Extracted entries:
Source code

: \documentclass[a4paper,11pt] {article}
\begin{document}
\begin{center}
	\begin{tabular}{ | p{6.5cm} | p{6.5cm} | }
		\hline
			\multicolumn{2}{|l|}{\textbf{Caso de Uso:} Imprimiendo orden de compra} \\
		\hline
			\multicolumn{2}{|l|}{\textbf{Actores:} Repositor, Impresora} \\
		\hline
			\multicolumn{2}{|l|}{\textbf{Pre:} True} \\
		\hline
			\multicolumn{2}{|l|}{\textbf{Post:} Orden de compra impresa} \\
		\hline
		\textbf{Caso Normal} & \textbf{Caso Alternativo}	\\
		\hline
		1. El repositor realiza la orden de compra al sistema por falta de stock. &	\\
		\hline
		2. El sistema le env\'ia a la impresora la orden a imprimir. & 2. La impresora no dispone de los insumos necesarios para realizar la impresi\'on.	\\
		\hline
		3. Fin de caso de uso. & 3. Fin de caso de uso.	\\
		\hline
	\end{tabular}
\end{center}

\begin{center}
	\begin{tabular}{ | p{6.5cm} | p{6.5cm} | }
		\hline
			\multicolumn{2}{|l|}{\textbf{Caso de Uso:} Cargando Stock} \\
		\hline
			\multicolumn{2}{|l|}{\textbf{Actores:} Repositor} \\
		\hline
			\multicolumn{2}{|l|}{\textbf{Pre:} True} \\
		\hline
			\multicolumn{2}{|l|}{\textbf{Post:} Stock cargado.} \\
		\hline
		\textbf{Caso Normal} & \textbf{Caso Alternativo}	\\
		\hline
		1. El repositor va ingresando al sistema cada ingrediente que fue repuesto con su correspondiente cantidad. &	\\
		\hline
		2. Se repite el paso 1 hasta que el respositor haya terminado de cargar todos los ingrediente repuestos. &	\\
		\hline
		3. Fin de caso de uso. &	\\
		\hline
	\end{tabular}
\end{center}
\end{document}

Work request:
Set down the material exactly, keeping every line.

Exercise result:
Source code

: \documentclass[a4paper,11pt] {article}
\begin{document}
\begin{center}
	\begin{tabular}{ | p{6.5cm} | p{6.5cm} | }
		\hline
			\multicolumn{2}{|l|}{\textbf{Caso de Uso:} Imprimiendo orden de compra} \\
		\hline
			\multicolumn{2}{|l|}{\textbf{Actores:} Repositor, Impresora} \\
		\hline
			\multicolumn{2}{|l|}{\textbf{Pre:} True} \\
		\hline
			\multicolumn{2}{|l|}{\textbf{Post:} Orden de compra impresa} \\
		\hline
		\textbf{Caso Normal} & \textbf{Caso Alternativo}	\\
		\hline
		1. El repositor realiza la orden de compra al sistema por falta de stock. &	\\
		\hline
		2. El sistema le env\'ia a la impresora la orden a imprimir. & 2. La impresora no dispone de los insumos necesarios para realizar la impresi\'on.	\\
		\hline
		3. Fin de caso de uso. & 3. Fin de caso de uso.	\\
		\hline
	\end{tabular}
\end{center}

\begin{center}
	\begin{tabular}{ | p{6.5cm} | p{6.5cm} | }
		\hline
			\multicolumn{2}{|l|}{\textbf{Caso de Uso:} Cargando Stock} \\
		\hline
			\multicolumn{2}{|l|}{\textbf{Actores:} Repositor} \\
		\hline
			\multicolumn{2}{|l|}{\textbf{Pre:} True} \\
		\hline
			\multicolumn{2}{|l|}{\textbf{Post:} Stock cargado.} \\
		\hline
		\textbf{Caso Normal} & \textbf{Caso Alternativo}	\\
		\hline
		1. El repositor va ingresando al sistema cada ingrediente que fue repuesto con su correspondiente cantidad. &	\\
		\hline
		2. Se repite el paso 1 hasta que el respositor haya terminado de cargar todos los ingrediente repuestos. &	\\
		\hline
		3. Fin de caso de uso. &	\\
		\hline
	\end{tabular}
\end{center}
\end{document}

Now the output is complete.